4.42      Mr Noonan repeated these claims at the public hearing on 12 June 2015:

But we also make the point that, where there is a failure of the legal processes and people become desperate and put into these situations, unfortunately, the opportunity occurs for criminal elements to come into the industry and act as debt collectors. That is in nobody's interests. It ought to be dealt with by the authorities, but measures ought to be put in place as well to, if you like, drain from the swamp the sort of situation that causes these elements to be able to operate in the industry.[43]

4.43      The CFMEU emphasised that 'unfortunately, for as long as the current system remains in place, there is a potential for unlawful conduct to arise in relation to unpaid money', and urged the Parliament to adopt legislative and regulatory amendments that reduce the potential for unlawful conduct.[44] These proposed amendments will be addressed in chapters 7 to 12.

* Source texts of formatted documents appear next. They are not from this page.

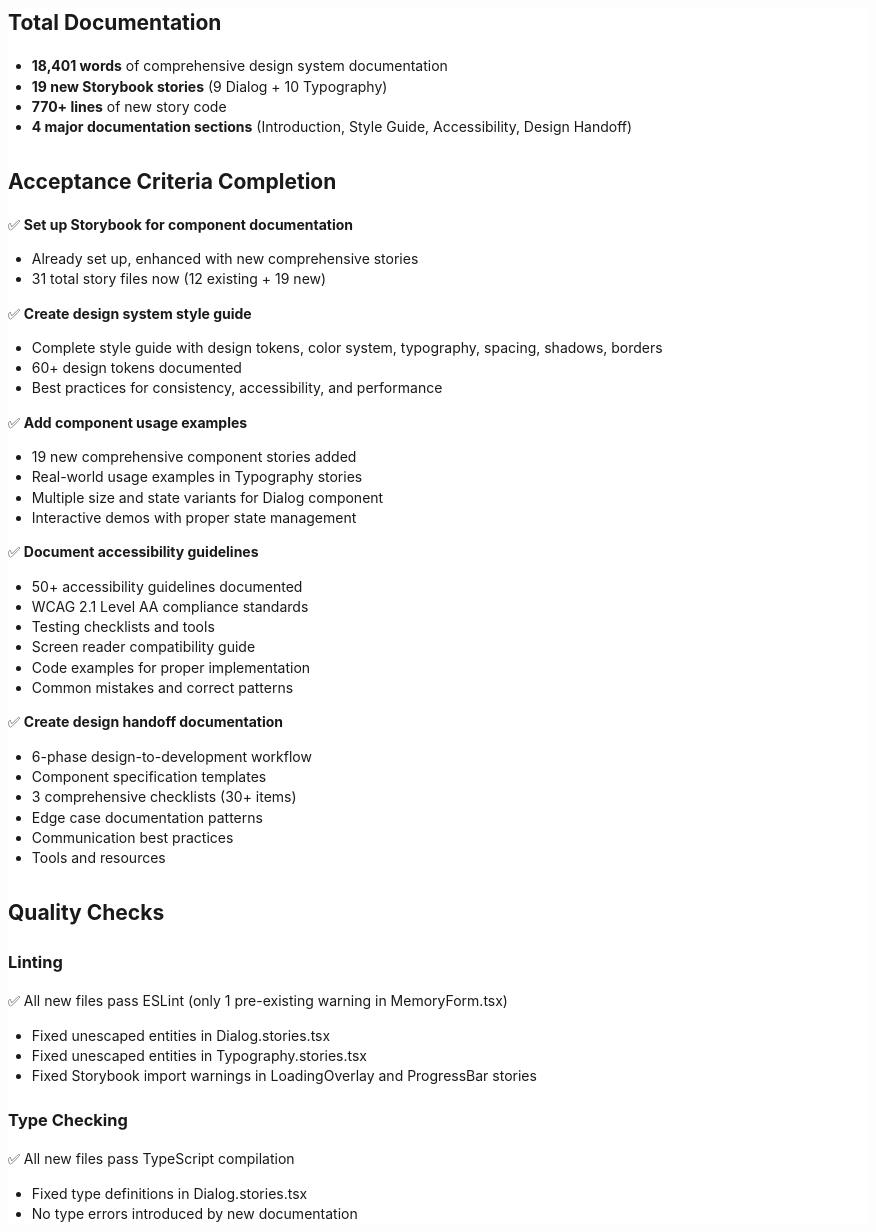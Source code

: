 ## Total Documentation

- **18,401 words** of comprehensive design system documentation
- **19 new Storybook stories** (9 Dialog + 10 Typography)
- **770+ lines** of new story code
- **4 major documentation sections** (Introduction, Style Guide, Accessibility, Design Handoff)

## Acceptance Criteria Completion

✅ **Set up Storybook for component documentation**
- Already set up, enhanced with new comprehensive stories
- 31 total story files now (12 existing + 19 new)

✅ **Create design system style guide**
- Complete style guide with design tokens, color system, typography, spacing, shadows, borders
- 60+ design tokens documented
- Best practices for consistency, accessibility, and performance

✅ **Add component usage examples**
- 19 new comprehensive component stories added
- Real-world usage examples in Typography stories
- Multiple size and state variants for Dialog component
- Interactive demos with proper state management

✅ **Document accessibility guidelines**
- 50+ accessibility guidelines documented
- WCAG 2.1 Level AA compliance standards
- Testing checklists and tools
- Screen reader compatibility guide
- Code examples for proper implementation
- Common mistakes and correct patterns

✅ **Create design handoff documentation**
- 6-phase design-to-development workflow
- Component specification templates
- 3 comprehensive checklists (30+ items)
- Edge case documentation patterns
- Communication best practices
- Tools and resources

## Quality Checks

### Linting
✅ All new files pass ESLint (only 1 pre-existing warning in MemoryForm.tsx)
- Fixed unescaped entities in Dialog.stories.tsx
- Fixed unescaped entities in Typography.stories.tsx
- Fixed Storybook import warnings in LoadingOverlay and ProgressBar stories

### Type Checking
✅ All new files pass TypeScript compilation
- Fixed type definitions in Dialog.stories.tsx
- No type errors introduced by new documentation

4.44      The MBA, on the other hand, declared that 'there is no logical link between the use of unlawful tactics and increased insolvencies.' They considered that 'the fact that insolvencies occur should not be a catalyst for unlawful threats or unlawful behaviour to be manifest'.[45]

Committee's views

4.45      The committee condemns the use or presence of criminal elements in debt recovery and related activities. The committee understands that the prevalence of insolvencies within the industry and their tremendous economic and social effects both attracts and creates an incentive for non-construction industry participants to offer their services for a fee. But the committee considers that people should not have to resort to intimidation or harassment, or any unlawful activity, to recover what is rightly theirs. In the committee's view, the failure of the current legislative and regulatory regime to adequately secure payments owed down the contractual chain contributes to the involvement of anti-social and unlawful conduct related to debt collecting and related activities. Leaving aside the practice of debt recovery measures, the committee understands the harm caused through a payments system that unfairly and improperly denies subcontractors, in particular, payments for work done.

4.46      It would be foolish not to acknowledge that the sheer volume of unpaid debt in the construction industry and the reasons why a substantial proportion of that debt remains unpaid creates a strong incentive for desperate people to adopt desperate measures to recover money owed to them. The committee believes that the recommendations in this report, designed to improve the payment regime in the industry and reduce the incidence of unconscionable and unlawful behaviour, will reduce the incentives for individuals to resort to dubious, if not illegal debt-recovery methods.